Balancing the simplicity of the KR’s fathead top end, its crankcase housed enough gears and bearings to keep an armored division on the move. The convoluted valvetrain it inherited from the WR-and passed on virtually intact to the XR and Sportster-consisted of a gearcase filled with four stubby camshafts, with a set of roller tappets acting directly on the valve stems.
The timing marks on the KR’s cams were usually close enough for the garage mechanics who populated the lower echelons of Class C tuners; serious guys cut the cams off their shafts and rewelded them to exact spec. In addition, the cam drive also spun the front-mounted magneto, which provided plenty of gear lash to throw off both valve and ignition timing.

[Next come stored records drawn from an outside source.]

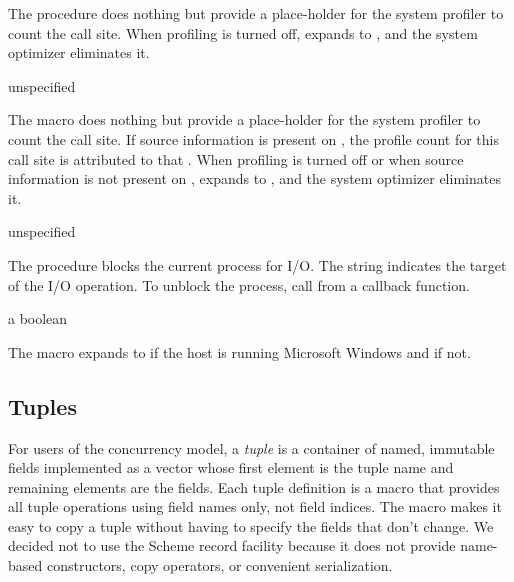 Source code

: The  procedure does nothing but provide a
place-holder for the system profiler to count the call site. When
profiling is turned off,  expands to
, and the system optimizer eliminates it.

\begin{syntax}
\end{syntax}
\returns{} unspecified

The  macro does nothing but provide a
place-holder for the system profiler to count the call site.
If source information is present on , the profile count
for this call site is attributed to that .
When profiling is turned off or when source information is not
present on ,  expands to
, and the system optimizer eliminates it.

\begin{procedure}
\end{procedure}
\returns{} unspecified

The  procedure blocks the current process for
I/O. The  string indicates the target of the I/O
operation. To unblock the process, call  from a
callback function.

\begin{syntax}
\end{syntax}
\expandsto{} a boolean

The  macro expands to  if the host is running
Microsoft Windows and  if not.

\subsection {Tuples}

For users of the concurrency model, a \emph{tuple} is a
container of named, immutable fields implemented as a vector whose
first element is the tuple name and remaining elements are the
fields. Each tuple definition is a macro that provides all tuple
operations using field names only, not field indices. The macro makes
it easy to copy a tuple without having to specify the fields that
don't change.  We decided not to use the Scheme record facility
because it does not provide name-based constructors, copy operators,
or convenient serialization.


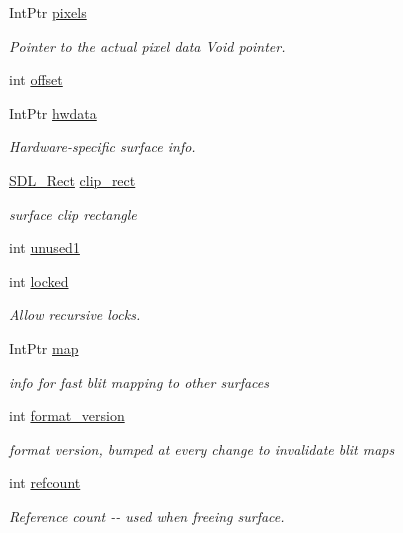 \begin{DoxyCompactItemize}
IntPtr \hyperlink{struct_s_d_l___surface_aec4109250396885d55724d1d90493af8}{pixels}
\begin{DoxyCompactList}\small\item\em Pointer to the actual pixel data Void pointer. \item\end{DoxyCompactList}\item 
int \hyperlink{struct_s_d_l___surface_a6cfa15440f7eaa8b3eab829086e0e2e9}{offset}
\item 
IntPtr \hyperlink{struct_s_d_l___surface_a6da45c19f4069e7f3ff6b9a3a3eb1779}{hwdata}
\begin{DoxyCompactList}\small\item\em Hardware-\/specific surface info. \item\end{DoxyCompactList}\item 
\hyperlink{struct_s_d_l___rect}{SDL\_\-Rect} \hyperlink{struct_s_d_l___surface_a81af31ca468e945890d6ba93743aca4a}{clip\_\-rect}
\begin{DoxyCompactList}\small\item\em surface clip rectangle \item\end{DoxyCompactList}\item 
int \hyperlink{struct_s_d_l___surface_a1a935a28ce9c4367f21ca1c93e1fa510}{unused1}
\item 
int \hyperlink{struct_s_d_l___surface_a7781fdb11c51fd860988f4f3467f6573}{locked}
\begin{DoxyCompactList}\small\item\em Allow recursive locks. \item\end{DoxyCompactList}\item 
IntPtr \hyperlink{struct_s_d_l___surface_a65e3b1ef2108b927d32f1261c9300f17}{map}
\begin{DoxyCompactList}\small\item\em info for fast blit mapping to other surfaces \item\end{DoxyCompactList}\item 
int \hyperlink{struct_s_d_l___surface_a6df25efce6b1921af43cd50e99261a14}{format\_\-version}
\begin{DoxyCompactList}\small\item\em format version, bumped at every change to invalidate blit maps \item\end{DoxyCompactList}\item 
int \hyperlink{struct_s_d_l___surface_a3bc1f5a9735f4eadd6a9f5c149f3afd5}{refcount}
\begin{DoxyCompactList}\small\item\em Reference count -\/-\/ used when freeing surface. \item\end{DoxyCompactList}\end{DoxyCompactItemize}


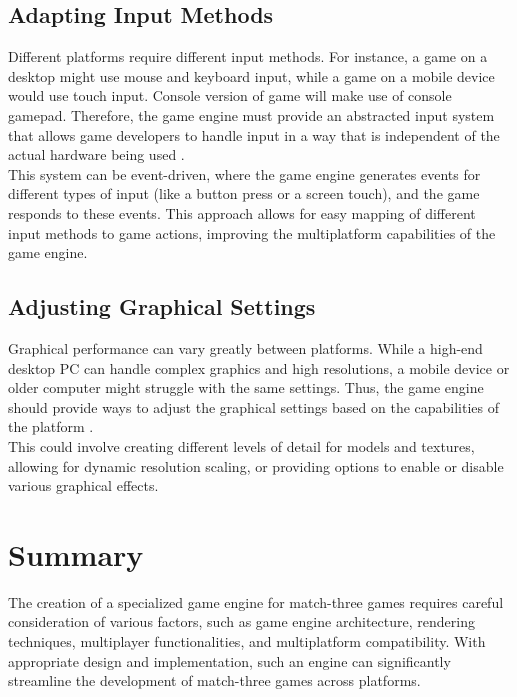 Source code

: \documentclass[runningheads, 12pt]{llncs}
\begin{document}
\subsection{Adapting Input Methods}
Different platforms require different input methods. For instance, a game on a desktop might use mouse and keyboard input, while a game on a mobile device would use touch input. Console version of game will make use of console gamepad. Therefore, the game engine must provide an abstracted input system that allows game developers to handle input in a way that is independent of the actual hardware being used \cite{ref_book4}.
\\
This system can be event-driven, where the game engine generates events for different types of input (like a button press or a screen touch), and the game responds to these events. This approach allows for easy mapping of different input methods to game actions, improving the multiplatform capabilities of the game engine.

\subsection{Adjusting Graphical Settings}
Graphical performance can vary greatly between platforms. While a high-end desktop PC can handle complex graphics and high resolutions, a mobile device or older computer might struggle with the same settings. Thus, the game engine should provide ways to adjust the graphical settings based on the capabilities of the platform \cite{ref_book5}.
\\ 
This could involve creating different levels of detail for models and textures, allowing for dynamic resolution scaling, or providing options to enable or disable various graphical effects.


\section{Summary}
The creation of a specialized game engine for match-three games requires careful consideration of various factors, such as game engine architecture, rendering techniques, multiplayer functionalities, and multiplatform compatibility. With appropriate design and implementation, such an engine can significantly streamline the development of match-three games across platforms.
\end{document}

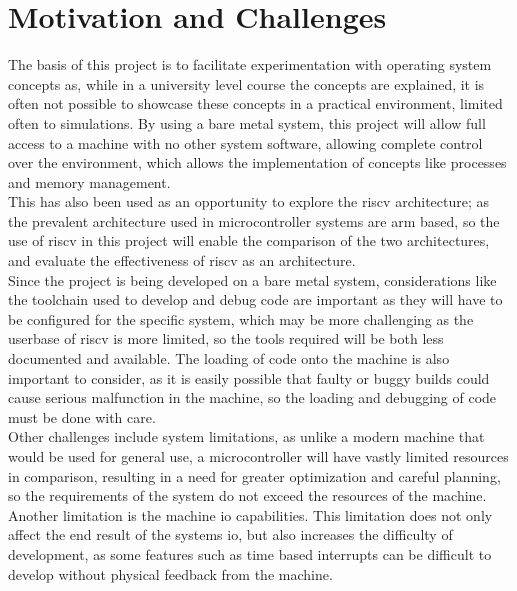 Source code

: \section{Motivation and Challenges}
The basis of this project is to facilitate experimentation with operating system concepts as, while in a university level course the concepts are explained, it is often not possible to showcase these concepts in a practical environment, limited often to simulations. By using a bare metal system, this project will allow full access to a machine with no other system software, allowing complete control over the environment, which allows the implementation of concepts like processes and memory management. \\
This has also been used as an opportunity to explore the \gls{riscv} architecture; as the prevalent architecture used in microcontroller systems are \gls{arm} based, so the use of \gls{riscv} in this project will enable the comparison of the two architectures, and evaluate the effectiveness of \gls{riscv} as an architecture.\\
Since the project is being developed on a bare metal system, considerations like the toolchain used to develop and debug code are important as they will have to be configured for the specific system, which may be more challenging as the userbase of \gls{riscv} is more limited, so the tools required will be both less documented and available. The loading of code onto the machine is also important to consider, as it is easily possible that faulty or buggy builds could cause serious malfunction in the machine, so the loading and debugging of code must be done with care.\\
Other challenges include system limitations, as unlike a modern machine that would be used for general use, a microcontroller will have vastly limited resources in comparison, resulting in a need for greater optimization and careful planning, so the requirements of the system do not exceed the resources of the machine. Another limitation is the machine \ac{io} capabilities. This limitation does not only affect the end result of the systems \ac{io}, but also increases the difficulty of development, as some features such as time based interrupts can be difficult to develop without physical feedback from the machine.


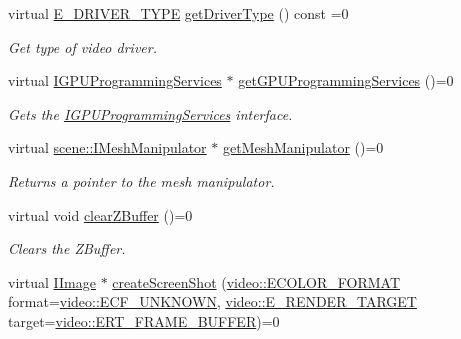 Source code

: \begin{DoxyCompactItemize}
virtual \hyperlink{namespaceirr_1_1video_ae35a6de6d436c76107ad157fe42356d0}{E\+\_\+\+D\+R\+I\+V\+E\+R\+\_\+\+T\+Y\+PE} \hyperlink{classirr_1_1video_1_1IVideoDriver_af89a0c4fcc0337f3befe8b90424e68aa}{get\+Driver\+Type} () const =0
\begin{DoxyCompactList}\small\item\em Get type of video driver. \end{DoxyCompactList}\item 
virtual \hyperlink{classirr_1_1video_1_1IGPUProgrammingServices}{I\+G\+P\+U\+Programming\+Services} $\ast$ \hyperlink{classirr_1_1video_1_1IVideoDriver_ad2098a408bbe9dad8053c3f4aea7d856}{get\+G\+P\+U\+Programming\+Services} ()=0
\begin{DoxyCompactList}\small\item\em Gets the \hyperlink{classirr_1_1video_1_1IGPUProgrammingServices}{I\+G\+P\+U\+Programming\+Services} interface. \end{DoxyCompactList}\item 
\mbox{\label{classirr_1_1video_1_1IVideoDriver_a9b76ea8ba013885c0f3d5f00131431ec}} 
virtual \hyperlink{classirr_1_1scene_1_1IMeshManipulator}{scene\+::\+I\+Mesh\+Manipulator} $\ast$ \hyperlink{classirr_1_1video_1_1IVideoDriver_a9b76ea8ba013885c0f3d5f00131431ec}{get\+Mesh\+Manipulator} ()=0
\begin{DoxyCompactList}\small\item\em Returns a pointer to the mesh manipulator. \end{DoxyCompactList}\item 
virtual void \hyperlink{classirr_1_1video_1_1IVideoDriver_a2036fe0a27dbd1a123ff5aedb07373a5}{clear\+Z\+Buffer} ()=0
\begin{DoxyCompactList}\small\item\em Clears the Z\+Buffer. \end{DoxyCompactList}\item 
virtual \hyperlink{classirr_1_1video_1_1IImage}{I\+Image} $\ast$ \hyperlink{classirr_1_1video_1_1IVideoDriver_a50db0e36d406089167facf70b2eb4706}{create\+Screen\+Shot} (\hyperlink{namespaceirr_1_1video_a1d5e487888c32b1674a8f75116d829ed}{video\+::\+E\+C\+O\+L\+O\+R\+\_\+\+F\+O\+R\+M\+AT} format=\hyperlink{namespaceirr_1_1video_a1d5e487888c32b1674a8f75116d829eda8d25e5e1e9c83f95c4f7d48e11688a51}{video\+::\+E\+C\+F\+\_\+\+U\+N\+K\+N\+O\+WN}, \hyperlink{namespaceirr_1_1video_a5b61a3f2bd5d458f76f2eb20b0f40972}{video\+::\+E\+\_\+\+R\+E\+N\+D\+E\+R\+\_\+\+T\+A\+R\+G\+ET} target=\hyperlink{namespaceirr_1_1video_a5b61a3f2bd5d458f76f2eb20b0f40972a232d0f49241a378e11d4a37e752d3d73}{video\+::\+E\+R\+T\+\_\+\+F\+R\+A\+M\+E\+\_\+\+B\+U\+F\+F\+ER})=0

\end{DoxyCompactItemize}
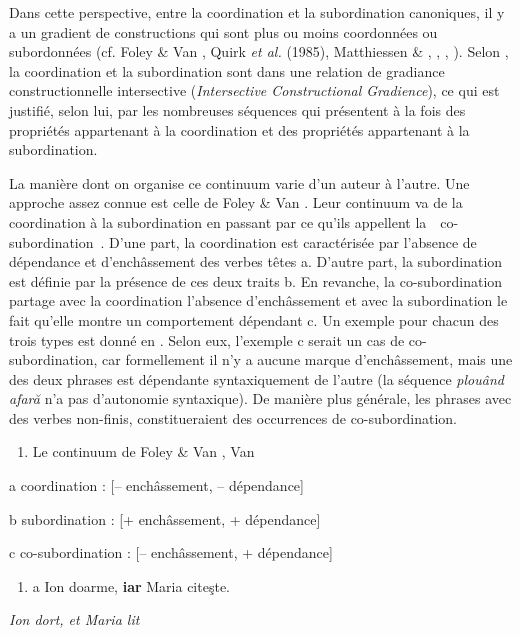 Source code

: Dans cette perspective, entre la coordination et la subordination canoniques, il y a un gradient de constructions qui sont plus ou moins coordonnées ou subordonnées (cf. Foley \& Van \citet{Valin1984}, Quirk \textit{et al.} (1985), Matthiessen \& \citet{Thompson1988}, \citet{Lehmann1988}, \citet{Cristofaro2003}, \citet{Cosme2008}). Selon \citet{Aarts2007}, la coordination et la subordination sont dans une relation de gradiance constructionnelle intersective (\textit{Intersective Constructional Gradience}), ce qui est justifié, selon lui, par les nombreuses séquences qui présentent à la fois des propriétés appartenant à la coordination et des propriétés appartenant à la subordination. 

La manière dont on organise ce continuum varie d'un auteur à l'autre. Une approche assez connue est celle de Foley \& Van \citet{Valin1984}. Leur continuum va de la coordination à la subordination en passant par ce qu'ils appellent la~{\guillemotleft}~co-subordination~{\guillemotright}. D'une part, la coordination est caractérisée par l'absence de dépendance et d'enchâssement des verbes têtes a. D'autre part, la subordination est définie par la présence de ces deux traits b. En revanche, la co-subordination partage avec la coordination l'absence d'enchâssement et avec la subordination le fait qu'elle montre un comportement dépendant c. Un exemple pour chacun des trois types est donné en . Selon eux, l'exemple c serait un cas de co-subordination, car formellement il n'y a aucune marque d'enchâssement, mais une des deux phrases est dépendante syntaxiquement de l'autre (la séquence \textit{plouând afară} n'a pas d'autonomie syntaxique). De manière plus générale, les phrases avec des verbes non-finis, constitueraient des occurrences de co-subordination.  


\begin{enumerate}
\item \label{bkm:Ref300150231}Le continuum de Foley \& Van \citet{Valin1984}, Van \citet{Valin2005}~


\end{enumerate}
  a  coordination :   [-- enchâssement, -- dépendance]  

  b  subordination :   [+ enchâssement, + dépendance]

  c  co-subordination :   [-- enchâssement, + dépendance]


\begin{enumerate}
\item \label{bkm:Ref300150652}a  Ion doarme, \textbf{iar} Maria citeşte.  


\end{enumerate}
{\itshape
Ion dort, et Maria lit}

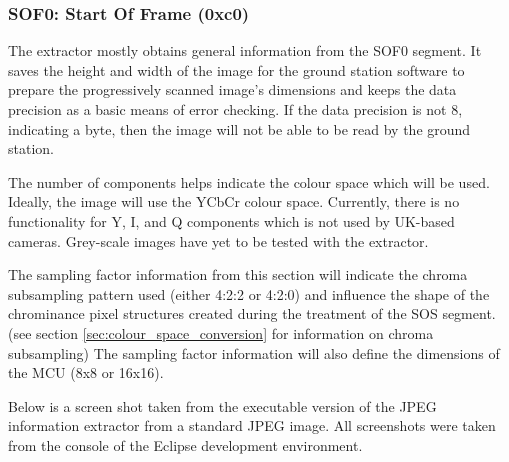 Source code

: \subsubsection{SOF0: Start Of Frame (0xc0)}

The extractor mostly obtains general information from the SOF0 segment. 
It saves the height and width of the image for the ground station
software to prepare the progressively scanned image's dimensions
and keeps the data precision as a basic means of error checking. 
If the data precision is not 8, indicating a byte, then the image will not
be able to be read by the ground station.

The number of components helps indicate the colour space which will
be used. Ideally, the image will use the YCbCr colour space. Currently,
there is no functionality for Y, I, and Q components  which is not
used by UK-based cameras. Grey-scale images have yet to be
tested with the extractor.

The sampling factor information from this section will indicate
the chroma subsampling pattern used (either 4:2:2 or 4:2:0)
and influence the shape of the chrominance pixel structures
created during the treatment of the SOS segment. 
(see section \ref{sec:colour_space_conversion}
for information on chroma subsampling) The 
sampling factor information will also define the dimensions of the
MCU (8x8 or 16x16).

Below is a screen shot taken from the executable version of
the JPEG information extractor from a standard JPEG image.
All screenshots were taken from the console of the Eclipse
development environment.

The KR’s dry-sump lubrication system depended on a timed breather to keep the crankcase free of excess oil, which added one more pitfall for amateur tuners. Timed incorrectly, the breather would allow oil to build up in the cases, wrapping itself around the crankshaft like caramel around an apple. The KR’s already meager horsepower production would plummet. “Tom Sifton always said that the guy who designed the oiling system on the KR was either the smartest son of a bitch in the world or the dumbest, he didn’t know which,” recalls O’Brien.
The KR’s lawnmower-like simplicity was both a blessing and a curse. “They didn’t require a lot of maintenance,” says racer Mert Lawwill. “You’d do two major rebuilds a year, and a top end every six or eight races.” Despite the engine’s myriad ball, needle and roller bearings, a rebuild wouldn’t tax the average mechanic’s abilities.
But the engine’s antiquated combustion chambers, convoluted valve gear and internal quirks meant the KR responded best to patience and a careful hand. Wholesale changes typically reaped wholesale disaster, so extracting horsepower from the KR was a matter of subtleties. The best tuners doted over the smallest details, and cutting friction became an almost religious crusade. “When you’ve got that little power, you look at everything,” says Jerry Branch, of Branch Flowmetrics, who began tuning KRs as a Harley service manager in Long Beach, California.
Branch even went to the point of building a fixture to spin a fully completed KR engine with an electric motor, pumping a mix of oil and valve-lapping compound through the engine for hours to bed-in the V-Twin’s numerous gear faces. He’d then pull it apart, clean it and install fresh bearings. “When it was done, you could just about turn the countershaft sprocket with your breath,” he recalls.
Ironically, it was the KR’s antiquated design that forced tuners to find modem solutions-and change the face of racing. When Gary Nixon and a revitalized Triumph soundly trounced H-D during the 1967 season, taking both Daytona and the Number One plate, the double loss called for extreme measures. O’Brien enlisted aid from an unlikely pair of sources: BSA tuning wizard C.R. Axtell and the California Institute of Technology.
During the off-season, Lawwill had persuaded O’Brien to pack a KR engine off to Axtell, who owned one of motorcycling’s first flow benches. O’Brien spent the winter shuttling between Milwaukee and L.A., working a week at a time in Axtell’s shop, checking and changing airflow patterns in the KR’s cast-iron cylinders.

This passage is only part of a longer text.